Abstract

AbstractDespite Africa’s experience of economic decline, poverty, political instability and disease, keen observers of the cultural landscape have reckoned that cultural productivity in the region is on the rise, leading scholars to refer to the phenomenon as an African Renaissance. This is particularly the case in Kenya where a contemporary art movement is flourishing through both local art worlds and global networks. But the question remains: how in the midst of poverty and political instability can there be so much cultural productivity? Based on field research involving participant observation and interviews with more than 200 artists and cultural workers in Kenya’s capital city, I argue that it is largely due an ‘emergent cultural practice’given the Kiswahili term jua kali. By virtue of jua kali artists ‘making do’ with minimal resources and maximum ingenuity, imagination, originality and entrepreneurial acumen, they are creating art forms or bricolage, which has been largely ignored by art historians, sociologists, and even African scholars. Using jua kali tactics or ‘makeshift creativity,’ artists appropriate art materials, production space, skills training and even marketing sites.
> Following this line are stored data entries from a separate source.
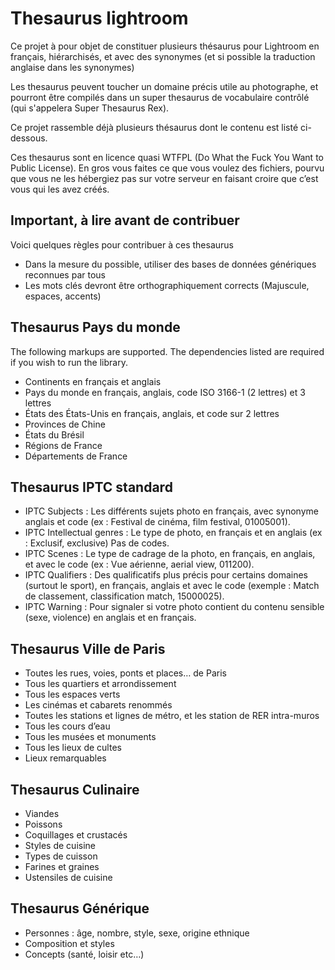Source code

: Thesaurus lightroom
===================

Ce projet à pour objet de constituer plusieurs thésaurus pour Lightroom en français, hiérarchisés, et avec des synonymes (et si possible la traduction anglaise dans les synonymes)

Les thesaurus peuvent toucher un domaine précis utile au photographe, et pourront être compilés dans un super thesaurus de vocabulaire contrôlé (qui s'appelera Super Thesaurus Rex).

Ce projet rassemble déjà plusieurs thésaurus dont le contenu est listé ci-dessous.

Ces thesaurus sont en licence quasi WTFPL (Do What the Fuck You Want to Public License). En gros vous faites ce que vous voulez des fichiers, pourvu que vous ne les hébergiez pas sur votre serveur en faisant croire que c’est vous qui les avez créés.

Important, à lire avant de contribuer
-------------------------------------

Voici quelques règles pour contribuer à ces thesaurus

* Dans la mesure du possible, utiliser des bases de données génériques reconnues par tous
* Les mots clés devront être orthographiquement corrects (Majuscule, espaces, accents)

Thesaurus Pays du monde
-----------------------

The following markups are supported.  The dependencies listed are required if
you wish to run the library.

* Continents en français et anglais
* Pays du monde en français, anglais, code ISO 3166-1 (2 lettres) et 3 lettres
* États des États-Unis en français, anglais, et code sur 2 lettres
* Provinces de Chine
* États du Brésil
* Régions de France
* Départements de France

Thesaurus IPTC standard
-----------------------

* IPTC Subjects : Les différents sujets photo en français, avec synonyme anglais et code (ex : Festival de cinéma, film festival, 01005001).
* IPTC Intellectual genres : Le type de photo, en français et en anglais (ex : Exclusif, exclusive) Pas de codes.
* IPTC Scenes : Le type de cadrage de la photo, en français, en anglais, et avec le code (ex : Vue aérienne, aerial view, 011200).
* IPTC Qualifiers : Des qualificatifs plus précis pour certains domaines (surtout le sport), en français, anglais et avec le code (exemple : Match de classement, classification match, 15000025).
* IPTC Warning : Pour signaler si votre photo contient du contenu sensible (sexe, violence) en anglais et en français.

Thesaurus Ville de Paris
------------------------

* Toutes les rues, voies, ponts et places… de Paris
* Tous les quartiers et arrondissement
* Tous les espaces verts
* Les cinémas et cabarets renommés
* Toutes les stations et lignes de métro, et les station de RER intra-muros
* Tous les cours d’eau
* Tous les musées et monuments
* Tous les lieux de cultes
* Lieux remarquables

Thesaurus Culinaire
-------------------

* Viandes
* Poissons
* Coquillages et crustacés
* Styles de cuisine
* Types de cuisson
* Farines et graines
* Ustensiles de cuisine

Thesaurus Générique
-------------------

* Personnes : âge, nombre, style, sexe, origine ethnique
* Composition et styles
* Concepts (santé, loisir etc…)
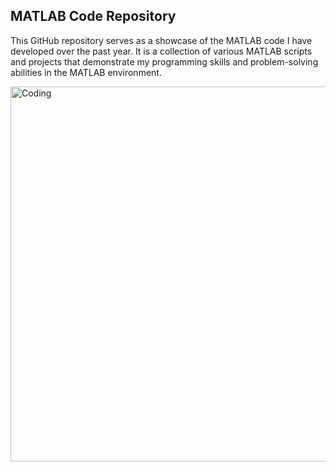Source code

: ## MATLAB Code Repository

This GitHub repository serves as a showcase of the MATLAB code I have developed over the past year. It is a collection of various MATLAB scripts and projects that demonstrate my programming skills and problem-solving abilities in the MATLAB environment.




<img align="right" alt="Coding" width="600" src="https://i.imgur.com/ZY77Seh.png">
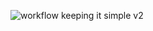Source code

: ![workflow](https://github.com/<zarki8>/<SEM8>/actions/workflows/main.yml/badge.svg)
keeping it simple v2
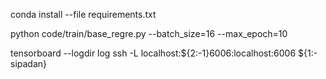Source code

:conda install --file requirements.txt

python code/train/base_regre.py --batch_size=16 --max_epoch=10

tensorboard --logdir log
ssh -L localhost:${2:-1}6006:localhost:6006 ${1:-sipadan}
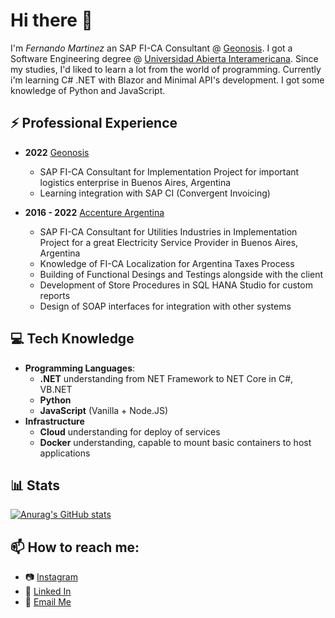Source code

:  # Hi there 👋 
 
I'm _Fernando Martinez_ an SAP FI-CA Consultant @ [Geonosis](http://www.geonosis.com.ar/). I got a Software Engineering degree @ [Universidad Abierta Interamericana](http://uai.edu.ar).
Since my studies, I'd liked to learn a lot from the world of programming. Currently  i'm learning C# .NET with Blazor and Minimal API's development. I got some knowledge of Python and JavaScript.

## ⚡ Professional Experience
  - **2022** [Geonosis](http://www.geonosis.com.ar/) 
    - SAP FI-CA Consultant for Implementation Project for important logistics enterprise in Buenos Aires, Argentina
    - Learning integration with SAP CI (Convergent Invoicing)
    
  - **2016 - 2022** [Accenture Argentina](https://www.accenture.com/ar-es) 
    - SAP FI-CA Consultant for Utilities Industries in Implementation Project for a great Electricity Service Provider in Buenos Aires, Argentina
    - Knowledge of FI-CA Localization for Argentina Taxes Process  
    - Building of Functional Desings and Testings alongside with the client
    - Development of Store Procedures in SQL HANA Studio for custom reports
    - Design of SOAP interfaces for integration with other systems

## 💻 Tech Knowledge
  - **Programming Languages**:
    - **.NET** understanding from NET Framework to NET Core in C#, VB.NET
    - **Python**
    - **JavaScript** (Vanilla + Node.JS)
  - **Infrastructure**
    - **Cloud** understanding for deploy of services  
    - **Docker** understanding, capable to mount basic containers to host applications

## 📊 Stats
[![Anurag's GitHub stats](https://github-readme-stats.vercel.app/api?username=FernandoAMartinez&theme=radical)](https://github.com/anuraghazra/github-readme-stats)

## 📫 How to reach me:
  - :camera: [Instagram](http://instagram.com/ferchomartinez)
  - :briefcase: [Linked In](https://www.linkedin.com/in/fernando-amartinez/)
  - :email: [Email Me](fernandomartinez0295@gmail.com)
 
<!--
**FernandoAMartinez/FernandoAMartinez** is a ✨ _special_ ✨ repository because its `README.md` (this file) appears on your GitHub profile.

Here are some ideas to get you started:

- 🔭 I’m currently working on ...
- 🌱 I’m currently learning ...
- 👯 I’m looking to collaborate on ...
- 🤔 I’m looking for help with ...
- 💬 Ask me about ...
- 📫 How to reach me: ...
- 😄 Pronouns: ...
- ⚡ Fun fact: ...
-->
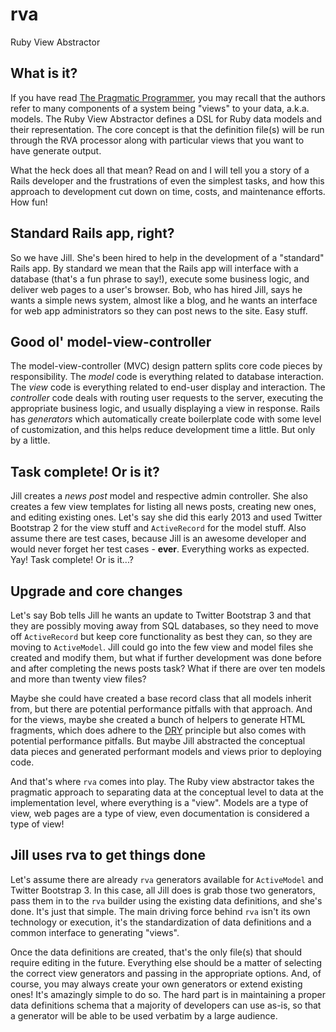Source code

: # rva

Ruby View Abstractor

## What is it?

If you have read [The Pragmatic Programmer][tppbook], you may recall that the
authors refer to many components of a system being "views" to your data,
a.k.a. models. The Ruby View Abstractor defines a DSL for Ruby data models and
their representation. The core concept is that the definition file(s) will be
run through the RVA processor along with particular views that you want to have
generate output.

What the heck does all that mean? Read on and I will tell you a story of a Rails
developer and the frustrations of even the simplest tasks, and how this approach
to development cut down on time, costs, and maintenance efforts. How fun!

## Standard Rails app, right?

So we have Jill. She's been hired to help in the development of a "standard"
Rails app. By standard we mean that the Rails app will interface with a database
(that's a fun phrase to say!), execute some business logic, and deliver web
pages to a user's browser. Bob, who has hired Jill, says he wants a simple news
system, almost like a blog, and he wants an interface for web app administrators
so they can post news to the site. Easy stuff.

## Good ol' model-view-controller

The model-view-controller (MVC) design pattern splits core code pieces by
responsibility. The _model_ code is everything related to database
interaction. The _view_ code is everything related to end-user display and
interaction. The _controller_ code deals with routing user requests to the
server, executing the appropriate business logic, and usually displaying a
view in response. Rails has _generators_ which automatically create boilerplate
code with some level of customization, and this helps reduce development time a
little. But only by a little.

## Task complete! Or is it?

Jill creates a _news post_ model and respective admin controller. She also
creates a few view templates for listing all news posts, creating new ones, and
editing existing ones. Let's say she did this early 2013 and used Twitter
Bootstrap 2 for the view stuff and `ActiveRecord` for the model
stuff. Also assume there are test cases, because Jill is an awesome developer
and would never forget her test cases - **ever**. Everything works as
expected. Yay! Task complete! Or is it...?

## Upgrade and core changes

Let's say Bob tells Jill he wants an update to Twitter Bootstrap 3 and that they
are possibly moving away from SQL databases, so they need to move off
`ActiveRecord` but keep core functionality as best they can, so they are moving
to `ActiveModel`. Jill could go into the few view and model files she created
and modify them, but what if further development was done before and after
completing the news posts task? What if there are over ten models and more than
twenty view files?

Maybe she could have created a base record class that all models inherit from,
but there are potential performance pitfalls with that approach. And for the
views, maybe she created a bunch of helpers to generate HTML fragments, which
does adhere to the [DRY][drywiki] principle but also comes with potential
performance pitfalls. But maybe Jill abstracted the conceptual data pieces and
generated performant models and views prior to deploying code.

And that's where `rva` comes into play. The Ruby view abstractor takes the
pragmatic approach to separating data at the conceptual level to data at the
implementation level, where everything is a "view". Models are a type of view,
web pages are a type of view, even documentation is considered a type of view!

## Jill uses rva to get things done

Let's assume there are already `rva` generators available for `ActiveModel` and
Twitter Bootstrap 3. In this case, all Jill does is grab those two generators,
pass them in to the `rva` builder using the existing data definitions, and she's
done. It's just that simple. The main driving force behind `rva` isn't its own
technology or execution, it's the standardization of data definitions and a
common interface to generating "views".

Once the data definitions are created, that's the only file(s) that should
require editing in the future. Everything else should be a matter of selecting
the correct view generators and passing in the appropriate options. And, of
course, you may always create your own generators or extend existing ones! It's
amazingly simple to do so. The hard part is in maintaining a proper data
definitions schema that a majority of developers can use as-is, so that a
generator will be able to be used verbatim by a large audience.

[tppbook]: http://www.amazon.com/gp/product/020161622X/ref=as_li_qf_sp_asin_il_tl?ie=UTF8&camp=1789&creative=9325&creativeASIN=020161622X&linkCode=as2&tag=kolorahl-20
[drywiki]: http://en.wikipedia.org/wiki/Don't_repeat_yourself
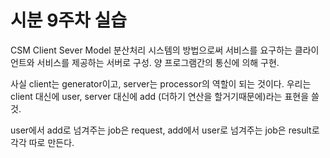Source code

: # 시분 9주차 실습

CSM
Client Sever Model
분산처리 시스템의 방법으로써 서비스를 요구하는 클라이언트와 서비스를 제공하는 서버로 구성.
양 프로그램간의 통신에 의해 구현.

사실 client는 generator이고, server는 processor의 역할이 되는 것이다.
우리는 client 대신에 user, server 대신에 add (더하기 연산을 할거기때문에)라는 표현을 쓸 것.

user에서 add로 넘겨주는 job은 request,
add에서 user로 넘겨주는 job은 result로 각각 따로 만든다.

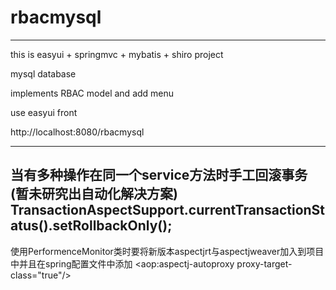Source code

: # rbacmysql
----------------------------------------------------------------------------------------------------
this is easyui + springmvc + mybatis + shiro project

mysql database

implements RBAC model and add menu

use easyui front


http://localhost:8080/rbacmysql


----------------------------------------------------------------------------------------------------
当有多种操作在同一个service方法时手工回滚事务(暂未研究出自动化解决方案)
			TransactionAspectSupport.currentTransactionStatus().setRollbackOnly();
----------------------------------------------------------------------------------------------------
使用PerformenceMonitor类时要将新版本aspectjrt与aspectjweaver加入到项目中并且在spring配置文件中添加
    <!-- 切面时间统计拦截 -->
    <aop:aspectj-autoproxy proxy-target-class="true"/>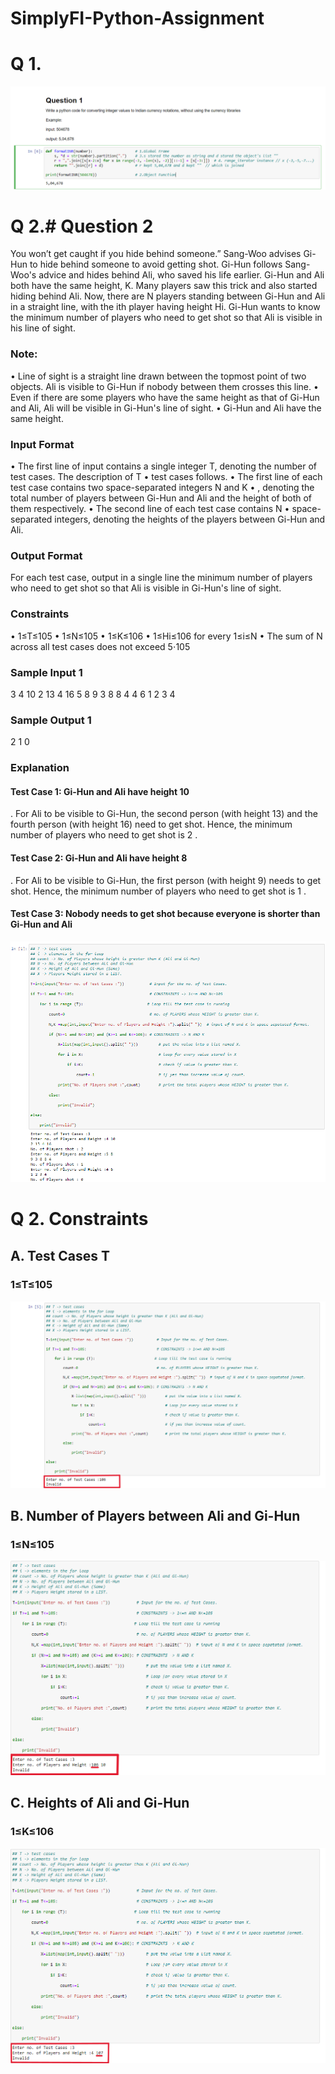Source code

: # SimplyFI-Python-Assignment

# Q 1.
![src text](https://github.com/imabhishekmahli/SimplyFI-Python-Assignment/blob/main/screenshots/Q1.png)

# Q 2.# Question 2
You won’t get caught if you hide behind someone.”
Sang-Woo advises Gi-Hun to hide behind someone to avoid getting shot.
Gi-Hun follows Sang-Woo's advice and hides behind Ali, who saved his life earlier. Gi-Hun and Ali both have the same height, K. 
Many players saw this trick and also started hiding behind Ali. 
Now, there are N players standing between Gi-Hun and Ali in a straight line, with the ith player having height Hi. 
Gi-Hun wants to know the minimum number of players who need to get shot so that Ali is visible in his line of sight.

### Note:
• Line of sight is a straight line drawn between the topmost point of two objects. Ali is visible to Gi-Hun if nobody between them crosses this line.
• Even if there are some players who have the same height as that of Gi-Hun and Ali, Ali will be visible in Gi-Hun's line of sight. 
• Gi-Hun and Ali have the same height. 

### Input Format
• The first line of input contains a single integer T, denoting the number of test cases. The description of T
• test cases follows. 
• The first line of each test case contains two space-separated integers N and K
• , denoting the total number of players between Gi-Hun and Ali and the height of both of them respectively. 
• The second line of each test case contains N
• space-separated integers, denoting the heights of the players between Gi-Hun and Ali. 

### Output Format
For each test case, output in a single line the minimum number of players who need to get shot so that Ali is visible in Gi-Hun's line of sight.

### Constraints
• 1≤T≤105
• 1≤N≤105
• 1≤K≤106
• 1≤Hi≤106 for every 1≤i≤N 
• The sum of N across all test cases does not exceed 5⋅105

### Sample Input 1 

3
4 10
2 13 4 16
5 8
9 3 8 8 4
4 6
1 2 3 4

### Sample Output 1 

2
1
0

### Explanation

#### Test Case 1: Gi-Hun and Ali have height 10
. For Ali to be visible to Gi-Hun, the second person (with height 13) and the fourth person (with 
height 16) need to get shot. Hence, the minimum number of players who need to get shot is 2
.
#### Test Case 2: Gi-Hun and Ali have height 8
. For Ali to be visible to Gi-Hun, the first person (with height 9) needs to get shot. Hence, the 
minimum number of players who need to get shot is 1
.
#### Test Case 3: Nobody needs to get shot because everyone is shorter than Gi-Hun and Ali

![src text](https://github.com/imabhishekmahli/SimplyFI-Python-Assignment/blob/main/screenshots/Q2.png)

# Q 2. Constraints
## A. Test Cases T
###  1≤T≤105
![src text](https://github.com/imabhishekmahli/SimplyFI-Python-Assignment/blob/main/screenshots/TestCase.png)

## B. Number of Players between Ali and Gi-Hun
###  1≤N≤105
![src text](https://github.com/imabhishekmahli/SimplyFI-Python-Assignment/blob/main/screenshots/Players.png)

## C. Heights of Ali and Gi-Hun
###  1≤K≤106
![src text](https://github.com/imabhishekmahli/SimplyFI-Python-Assignment/blob/main/screenshots/Height.png)
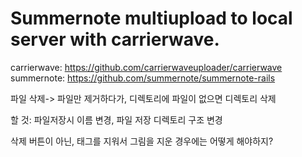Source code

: # Summernote multiupload to local server with carrierwave.

carrierwave: https://github.com/carrierwaveuploader/carrierwave
summernote: https://github.com/summernote/summernote-rails

파일 삭제-> 파일만 제거하다가, 디렉토리에 파일이 없으면 디렉토리 삭제

할 것: 파일저장시 이름 변경, 파일 저장 디렉토리 구조 변경

삭제 버튼이 아닌, 태그를 지워서 그림을 지운 경우에는
어떻게 해야하지?
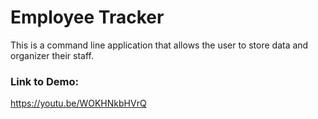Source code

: # Employee Tracker
This is a command line application that allows the user to store data and organizer their staff. 

### Link to Demo: 
https://youtu.be/WOKHNkbHVrQ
The clearest evidence of jua kali ingenuity is what Kenyan artists call ‘junk art’ made from global garbage garnered from local dump sites and junk yards, and then recycled into original works of art, thus reflecting global flows. This genre of contemporary African art has entered what Appadurai calls the mediascape and defies the stereotypical myths of ‘tribal art’ and ‘the primitive other’. These hegemonic myths still pervade most Western art markets, but jua kali artists—members of Kenya’s rising ‘creative class’—are striving to debunk them by their works with increasing success.